━━ INFORMATION PROVIDED ━━

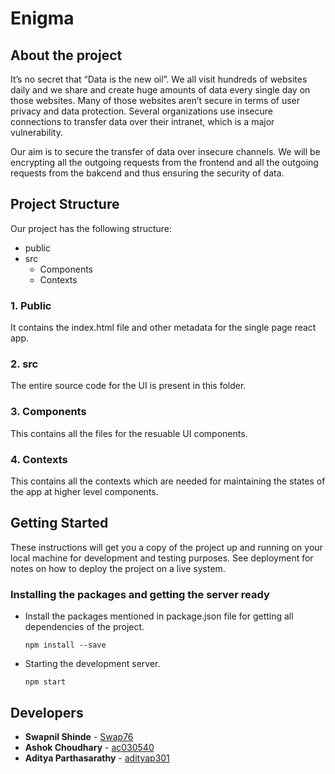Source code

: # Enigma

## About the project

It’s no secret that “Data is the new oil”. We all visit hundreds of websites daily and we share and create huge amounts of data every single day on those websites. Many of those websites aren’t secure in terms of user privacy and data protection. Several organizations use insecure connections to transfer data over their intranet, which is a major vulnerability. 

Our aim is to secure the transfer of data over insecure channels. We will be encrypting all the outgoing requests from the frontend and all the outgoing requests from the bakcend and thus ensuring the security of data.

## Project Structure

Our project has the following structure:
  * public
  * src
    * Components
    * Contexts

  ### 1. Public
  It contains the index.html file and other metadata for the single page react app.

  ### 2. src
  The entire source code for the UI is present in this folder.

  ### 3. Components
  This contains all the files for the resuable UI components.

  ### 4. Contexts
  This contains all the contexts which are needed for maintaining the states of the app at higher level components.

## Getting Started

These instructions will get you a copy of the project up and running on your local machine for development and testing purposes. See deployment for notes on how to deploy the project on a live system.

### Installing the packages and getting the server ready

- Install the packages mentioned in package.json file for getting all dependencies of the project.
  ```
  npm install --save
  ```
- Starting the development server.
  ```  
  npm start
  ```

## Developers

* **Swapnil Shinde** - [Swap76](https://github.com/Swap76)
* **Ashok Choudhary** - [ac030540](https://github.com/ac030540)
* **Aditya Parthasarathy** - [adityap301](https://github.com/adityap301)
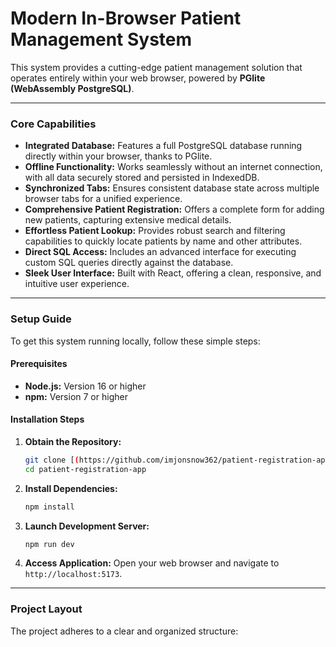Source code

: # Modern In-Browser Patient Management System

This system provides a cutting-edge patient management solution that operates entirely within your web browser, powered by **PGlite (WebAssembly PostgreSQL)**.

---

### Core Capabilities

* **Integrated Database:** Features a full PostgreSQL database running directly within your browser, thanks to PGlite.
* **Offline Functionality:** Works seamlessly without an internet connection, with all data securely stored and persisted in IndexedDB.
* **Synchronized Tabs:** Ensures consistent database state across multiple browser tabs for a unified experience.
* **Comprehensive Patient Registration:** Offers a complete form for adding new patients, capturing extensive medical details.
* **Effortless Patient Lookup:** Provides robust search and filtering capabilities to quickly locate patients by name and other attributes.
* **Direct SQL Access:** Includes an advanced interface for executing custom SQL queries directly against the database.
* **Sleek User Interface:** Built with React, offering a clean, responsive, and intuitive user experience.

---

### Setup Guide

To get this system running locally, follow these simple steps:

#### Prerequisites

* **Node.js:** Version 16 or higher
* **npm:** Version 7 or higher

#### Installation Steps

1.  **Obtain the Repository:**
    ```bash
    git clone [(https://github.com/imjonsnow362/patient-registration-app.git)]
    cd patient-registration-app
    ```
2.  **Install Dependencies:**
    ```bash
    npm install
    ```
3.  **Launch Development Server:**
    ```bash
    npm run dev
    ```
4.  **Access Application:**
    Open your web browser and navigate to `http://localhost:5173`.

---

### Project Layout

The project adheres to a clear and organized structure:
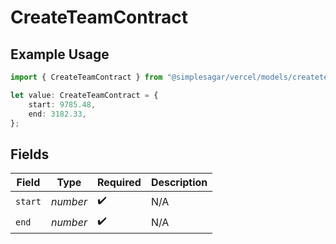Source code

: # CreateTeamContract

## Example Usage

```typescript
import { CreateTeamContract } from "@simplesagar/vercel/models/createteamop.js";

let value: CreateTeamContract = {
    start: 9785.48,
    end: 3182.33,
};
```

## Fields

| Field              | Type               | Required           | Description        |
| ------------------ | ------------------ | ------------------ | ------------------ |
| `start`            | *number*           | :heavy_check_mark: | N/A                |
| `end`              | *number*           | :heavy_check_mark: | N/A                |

━━━

### TASK DIRECTIONS
Output all the entries exactly, minus any pictures.

### COMPLETED TASK
Source code

: # Enigma

## About the project

It’s no secret that “Data is the new oil”. We all visit hundreds of websites daily and we share and create huge amounts of data every single day on those websites. Many of those websites aren’t secure in terms of user privacy and data protection. Several organizations use insecure connections to transfer data over their intranet, which is a major vulnerability. 

Our aim is to secure the transfer of data over insecure channels. We will be encrypting all the outgoing requests from the frontend and all the outgoing requests from the bakcend and thus ensuring the security of data.

## Project Structure

Our project has the following structure:
  * public
  * src
    * Components
    * Contexts

  ### 1. Public
  It contains the index.html file and other metadata for the single page react app.

  ### 2. src
  The entire source code for the UI is present in this folder.

  ### 3. Components
  This contains all the files for the resuable UI components.

  ### 4. Contexts
  This contains all the contexts which are needed for maintaining the states of the app at higher level components.

## Getting Started

These instructions will get you a copy of the project up and running on your local machine for development and testing purposes. See deployment for notes on how to deploy the project on a live system.

### Installing the packages and getting the server ready

- Install the packages mentioned in package.json file for getting all dependencies of the project.
  ```
  npm install --save
  ```
- Starting the development server.
  ```  
  npm start
  ```

## Developers

* **Swapnil Shinde** - [Swap76](https://github.com/Swap76)
* **Ashok Choudhary** - [ac030540](https://github.com/ac030540)
* **Aditya Parthasarathy** - [adityap301](https://github.com/adityap301)
Source code

: # Modern In-Browser Patient Management System

This system provides a cutting-edge patient management solution that operates entirely within your web browser, powered by **PGlite (WebAssembly PostgreSQL)**.

---

### Core Capabilities

* **Integrated Database:** Features a full PostgreSQL database running directly within your browser, thanks to PGlite.
* **Offline Functionality:** Works seamlessly without an internet connection, with all data securely stored and persisted in IndexedDB.
* **Synchronized Tabs:** Ensures consistent database state across multiple browser tabs for a unified experience.
* **Comprehensive Patient Registration:** Offers a complete form for adding new patients, capturing extensive medical details.
* **Effortless Patient Lookup:** Provides robust search and filtering capabilities to quickly locate patients by name and other attributes.
* **Direct SQL Access:** Includes an advanced interface for executing custom SQL queries directly against the database.
* **Sleek User Interface:** Built with React, offering a clean, responsive, and intuitive user experience.

---

### Setup Guide

To get this system running locally, follow these simple steps:

#### Prerequisites

* **Node.js:** Version 16 or higher
* **npm:** Version 7 or higher

#### Installation Steps

1.  **Obtain the Repository:**
    ```bash
    git clone [(https://github.com/imjonsnow362/patient-registration-app.git)]
    cd patient-registration-app
    ```
2.  **Install Dependencies:**
    ```bash
    npm install
    ```
3.  **Launch Development Server:**
    ```bash
    npm run dev
    ```
4.  **Access Application:**
    Open your web browser and navigate to `http://localhost:5173`.

---

### Project Layout

The project adheres to a clear and organized structure:
Source code

: # CreateTeamContract

## Example Usage

```typescript
import { CreateTeamContract } from "@simplesagar/vercel/models/createteamop.js";

let value: CreateTeamContract = {
    start: 9785.48,
    end: 3182.33,
};
```

## Fields

| Field              | Type               | Required           | Description        |
| ------------------ | ------------------ | ------------------ | ------------------ |
| `start`            | *number*           | :heavy_check_mark: | N/A                |
| `end`              | *number*           | :heavy_check_mark: | N/A                |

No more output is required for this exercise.